4泊5日の東京滞在も、瞬く間に過ぎてしまった。軽く記録を残しておこうと思っていたが、すでに夫が福岡に到着してしまい、のんびりとしているいとまもない。
昨日の夕刻、東京から福岡へ戻って来た。そして今朝、夫を迎えに福岡空港へ。8時10分着のシンガポール経由便。無事に夫を出迎え、自宅へ。
シャワーを浴びてもらい、仮眠を取っている隙を狙って、コンピュータに向かっている次第。
今回の日本滞在は3週間余り。日本を離れて以来、16年のうち、父が他界したときを除いては、これほど長い滞在は初めてである。
ゆっくり時間があるような気がしていたが、旅先での日々は流れるのが早い。
今回の旅は「詰め込みすぎず、食べ過ぎず」を強く心がけていたので、比較的ゆとりはあるのだが、それでも振り返れば濃密だ。
ところで、上の写真。
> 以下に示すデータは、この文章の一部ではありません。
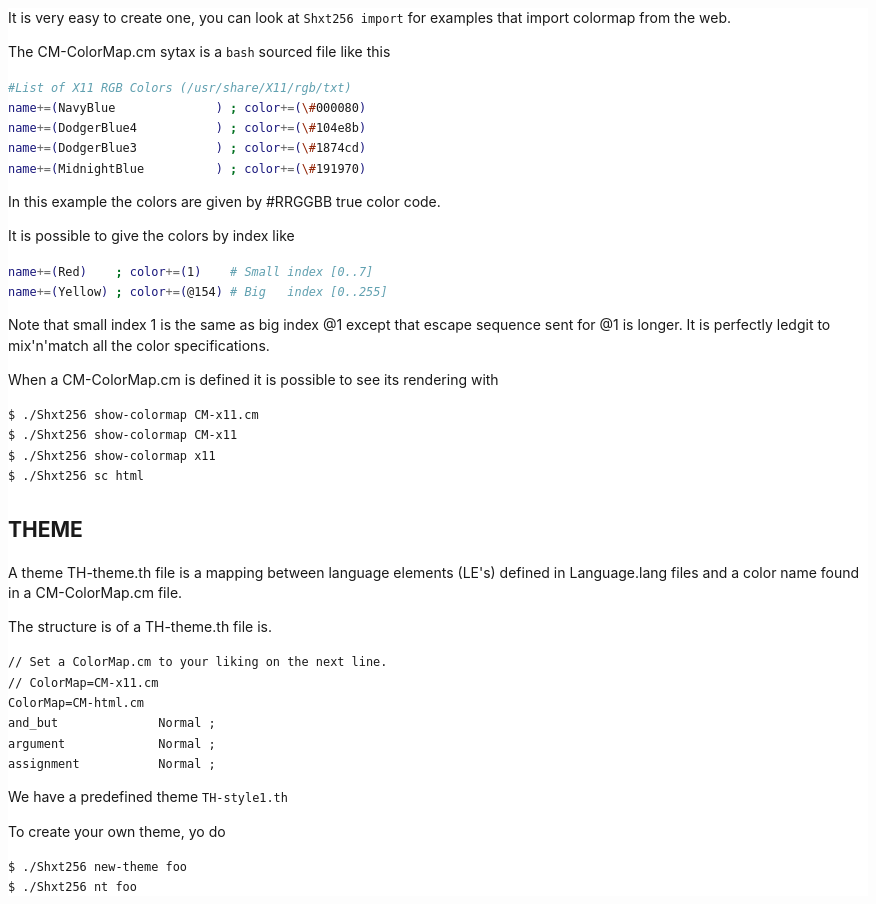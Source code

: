 It is very easy to create one, you can look at `Shxt256 import` for
examples that import colormap from the web.

The CM-ColorMap.cm sytax is a `bash` sourced file like this
```sh
#List of X11 RGB Colors (/usr/share/X11/rgb/txt)
name+=(NavyBlue              ) ; color+=(\#000080)
name+=(DodgerBlue4           ) ; color+=(\#104e8b)
name+=(DodgerBlue3           ) ; color+=(\#1874cd)
name+=(MidnightBlue          ) ; color+=(\#191970)
```

In this example the colors are given by #RRGGBB true color code.

It is possible to give the colors by index like

```sh
name+=(Red)    ; color+=(1)    # Small index [0..7]
name+=(Yellow) ; color+=(@154) # Big   index [0..255]
```
Note that small index 1 is the same as big index @1 except that escape
sequence sent for @1 is longer. It is perfectly ledgit to mix'n'match
all the color specifications.

When a CM-ColorMap.cm is defined it is possible to see its rendering
with

```sh
$ ./Shxt256 show-colormap CM-x11.cm
$ ./Shxt256 show-colormap CM-x11
$ ./Shxt256 show-colormap x11
$ ./Shxt256 sc html
```

## THEME
A theme TH-theme.th file is a mapping between language elements (LE's)
defined in Language.lang files and a color name found in a
CM-ColorMap.cm file.

The structure is of a TH-theme.th file is.
```
// Set a ColorMap.cm to your liking on the next line.
// ColorMap=CM-x11.cm
ColorMap=CM-html.cm
and_but              Normal ;
argument             Normal ;
assignment           Normal ;
```

We have a predefined theme `TH-style1.th`

To create your own theme, yo do
```sh
$ ./Shxt256 new-theme foo
$ ./Shxt256 nt foo
```
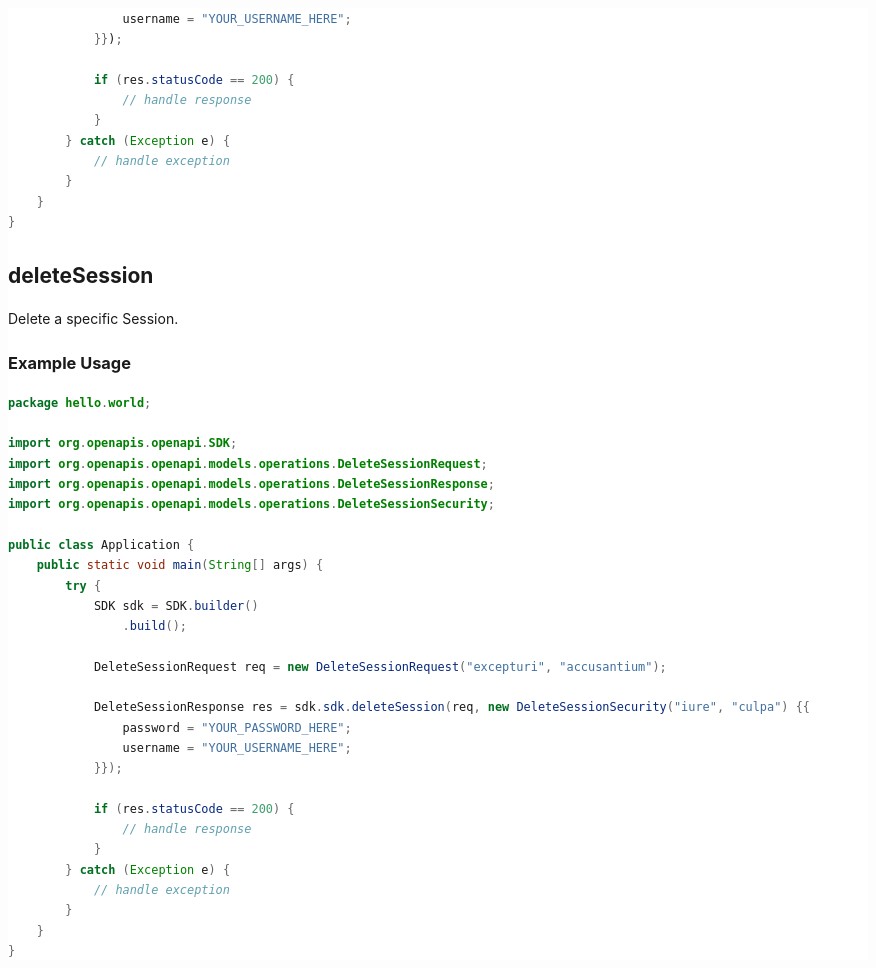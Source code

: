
 ```java
                username = "YOUR_USERNAME_HERE";
            }});

            if (res.statusCode == 200) {
                // handle response
            }
        } catch (Exception e) {
            // handle exception
        }
    }
}
```

## deleteSession

Delete a specific Session.

### Example Usage

```java
package hello.world;

import org.openapis.openapi.SDK;
import org.openapis.openapi.models.operations.DeleteSessionRequest;
import org.openapis.openapi.models.operations.DeleteSessionResponse;
import org.openapis.openapi.models.operations.DeleteSessionSecurity;

public class Application {
    public static void main(String[] args) {
        try {
            SDK sdk = SDK.builder()
                .build();

            DeleteSessionRequest req = new DeleteSessionRequest("excepturi", "accusantium");            

            DeleteSessionResponse res = sdk.sdk.deleteSession(req, new DeleteSessionSecurity("iure", "culpa") {{
                password = "YOUR_PASSWORD_HERE";
                username = "YOUR_USERNAME_HERE";
            }});

            if (res.statusCode == 200) {
                // handle response
            }
        } catch (Exception e) {
            // handle exception
        }
    }
}
```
東京タワーと富士山。シンボリックな二つの見事な姿を目にできた、昨日はラッキーな一日だった。
福岡と東京を行き来するフライトでは、必ず富士山が見える窓際の席を取るのだが、今回ほど間近にくっきりと見えた富士はなかった。
ダイナミックな景観に、感激した。
福岡での仕事、東京での仕事を無事に終え、ほっとしているところだ。
いずれの地でも、講演は好評を得て、また来年以降への種まきも完了した。
左の写真は、福岡にて。
ここでもまた、新たな仕事をさせてもらうことになった。こちらに関連の記事が掲載されているので、ご覧いただければと思う。
以下、東京での数日間に撮影した写真をピックアップして、残しておこうと思う。
福岡から羽田へのフライトは「史上最悪!」と思えるほどに揺れたフライトだった。
羽田に着陸する前の数十分間。寒波の影響だというその揺れ、ローラーコースターのように上下左右に揺れ、三半規管の弱いわたしは、すっかり弱ってしまった。
が、空港で友人たちに迎えられるころにはほとんど回復し、空港の中国料理店で共にランチを楽しんだのだった。
ランチのあとは、ホテルへ。今回は、福岡の友人に勧められていた芝公園近くの「セレスティンホテル」に予約を入れていた。
今までは、滅多に帰国するわけではないので、便利で快適なホテルを、ということで品川のストリングスホテルを利用することが多かったのだが……一人で何日も泊まるには高い。
東京に滞在すると、夜はタクシーを使ってしまうことも多いので、無駄遣いをしている気にさせられてしまう。諸々考え合わせて選んだこの「セレスティンホテル」。総合的にみて、非常によかった。
部屋は狭いが、機能的。一人で泊まるには十分だ。もっとも、ツインは、部屋も広めのようである。
このホテルの利点は、ロビーのほかにラウンジとパティオがあり、宿泊客が自由にくつろげること。客室数がさほど多くないので込み合うこともなく、使い勝手のいいホテルである。
しかも、宿泊費が非常にリーズナブル。
ロケーションもわたしの行動範囲に適しており、銀座、赤坂、六本木界隈へも赴きやすい。空港へのアクセスもよく、今後はここを使おうと決めたのだった。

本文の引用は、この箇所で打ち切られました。